The US and India have reached a trade deal that aims to reduce tariffs and boost bilateral trade. Here’s what we know so far
- Tariff Reduction: The US has agreed to cut tariffs on Indian goods from 50% to 18%, making Indian exports more competitive in the American market.
- India’s Commitments: India will eliminate or reduce tariffs on US industrial goods and certain agricultural products, such as dried distillers’ grains, red sorghum, and tree nuts. However, sensitive sectors like dairy, rice, and millets are protected.

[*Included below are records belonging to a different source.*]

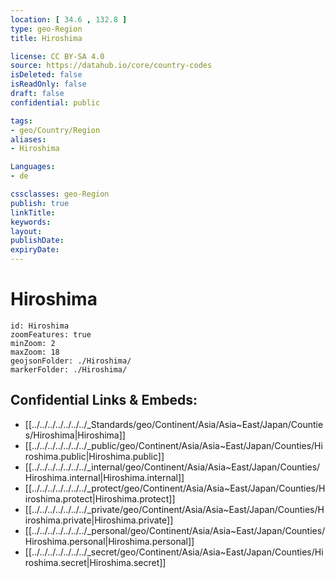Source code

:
 ```yaml
---
location: [ 34.6 , 132.8 ] 
type: geo-Region
title: Hiroshima

license: CC BY-SA 4.0
source: https://datahub.io/core/country-codes
isDeleted: false
isReadOnly: false
draft: false
confidential: public

tags:
- geo/Country/Region
aliases:
- Hiroshima

Languages:
- de

cssclasses: geo-Region
publish: true
linkTitle: 
keywords: 
layout: 
publishDate: 
expiryDate: 
---
```


# Hiroshima

```leaflet
id: Hiroshima
zoomFeatures: true 
minZoom: 2 
maxZoom: 18
geojsonFolder: ./Hiroshima/
markerFolder: ./Hiroshima/
```


## Confidential Links & Embeds: 
- [[../../../../../../../_Standards/geo/Continent/Asia/Asia~East/Japan/Counties/Hiroshima|Hiroshima]] 
- [[../../../../../../../_public/geo/Continent/Asia/Asia~East/Japan/Counties/Hiroshima.public|Hiroshima.public]] 
- [[../../../../../../../_internal/geo/Continent/Asia/Asia~East/Japan/Counties/Hiroshima.internal|Hiroshima.internal]] 
- [[../../../../../../../_protect/geo/Continent/Asia/Asia~East/Japan/Counties/Hiroshima.protect|Hiroshima.protect]] 
- [[../../../../../../../_private/geo/Continent/Asia/Asia~East/Japan/Counties/Hiroshima.private|Hiroshima.private]] 
- [[../../../../../../../_personal/geo/Continent/Asia/Asia~East/Japan/Counties/Hiroshima.personal|Hiroshima.personal]] 
- [[../../../../../../../_secret/geo/Continent/Asia/Asia~East/Japan/Counties/Hiroshima.secret|Hiroshima.secret]] 

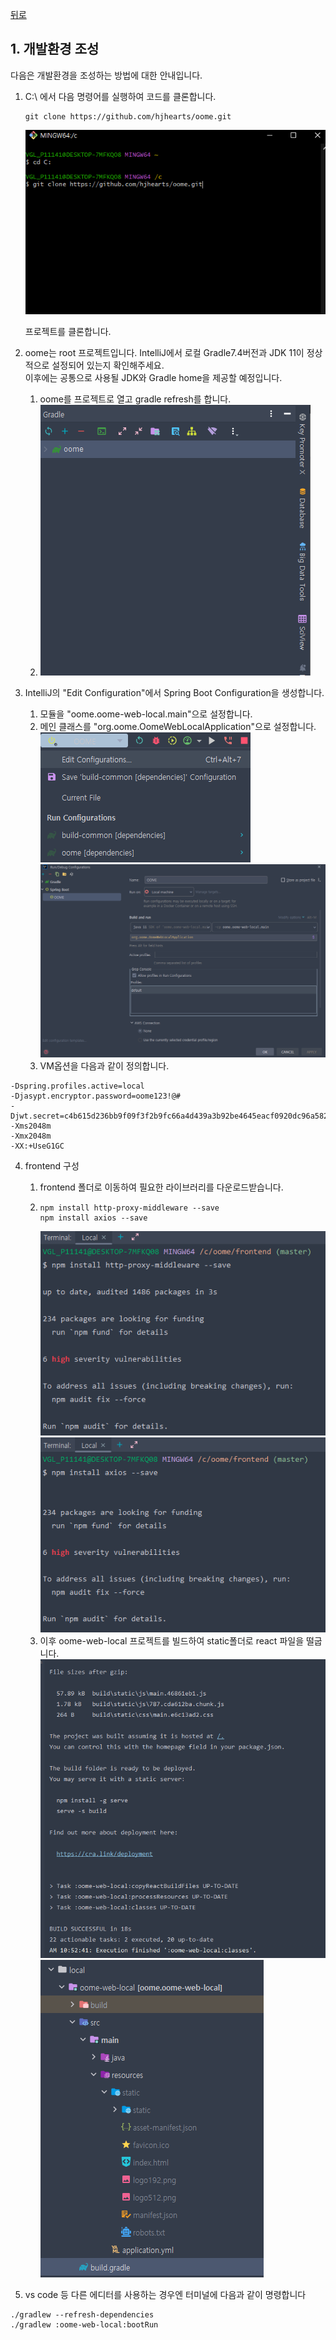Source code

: [뒤로](../README.md)
## 1. 개발환경 조성

다음은 개발환경을 조성하는 방법에 대한 안내입니다.

1. C:\\ 에서 다음 명령어를 실행하여 코드를 클론합니다.
    ```
    git clone https://github.com/hjhearts/oome.git
    ```
   ![Git Bash를 이용](images/main/git-clone.png)
   
   프로젝트를 클론합니다.

2. oome는 root 프로젝트입니다. IntelliJ에서 로컬 Gradle7.4버전과 JDK 11이 정상적으로 설정되어 있는지 확인해주세요. \
 이후에는 공통으로 사용될 JDK와 Gradle home을 제공할 예정입니다.
    1. oome를 프로젝트로 열고 gradle refresh를 합니다. 
    2. ![그레이들리프레쉬](images/main/refershgradle.png)
3. IntelliJ의 "Edit Configuration"에서 Spring Boot Configuration을 생성합니다.
    1. 모듈을 "oome.oome-web-local.main"으로 설정합니다.
    2. 메인 클래스를 "org.oome.OomeWebLocalApplication"으로 설정합니다.
       ![실행설정1](images/main/edit-configuration1.png)
       ![실행설정2](images/main/edit-configuration2.png)
   3. VM옵션을 다음과 같이 정의합니다.
```
-Dspring.profiles.active=local
-Djasypt.encryptor.password=oome123!@#
-Djwt.secret=c4b615d236bb9f09f3f2b9fc66a4d439a3b92be4645eacf0920dc96a58247f3141754969d8f0b3de17f8a7f147e8ebe363872a4cda718a00699b0b46b2f86e8
-Xms2048m
-Xmx2048m
-XX:+UseG1GC
```

4. frontend 구성
   1. frontend 폴더로 이동하여 필요한 라이브러리를 다운로드받습니다.
   2. ```
      npm install http-proxy-middleware --save
      npm install axios --save
      ```
      ![middleware](images/main/npm-middleware.png)
      ![axios](images/main/npm-axios.png)
   3. 이후 oome-web-local 프로젝트를 빌드하여 static폴더로 react 파일을 떨굽니다.
      ![build](images/main/build-gradle.png)
      ![output](images/main/build-output.png)

5. vs code 등 다른 에디터를 사용하는 경우엔 터미널에 다음과 같이 명령합니다
```shell
./gradlew --refresh-dependencies
./gradlew :oome-web-local:bootRun
```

- Energy Imports: India has not explicitly agreed to halt Russian oil purchases, but has indicated it will increase imports from the US. The country will “intend” to buy over $500 billion worth of US goods, including energy products, aircraft, and technology products.
- Sectoral Benefits: The deal is expected to benefit various sectors, including:
- Semiconductors: Reduced tariffs will aid electronics flows and support NVIDIA’s ecosystem in high-demand tech like AI accelerators and data centers.
- Consumer Tech: Apple’s manufacturing in India will become more cost-effective, enhancing overall supply chain robustness.
- Energy: US energy exports to India are expected to increase, with India’s imports diversifying from prior sources.
- Aerospace: Boeing will benefit from eased components trade, streamlining production timelines.
- Economic Impact: The deal is expected to boost India’s exports, create jobs, and attract US investment. It will also strengthen the India-US partnership and provide a framework for future trade agreements.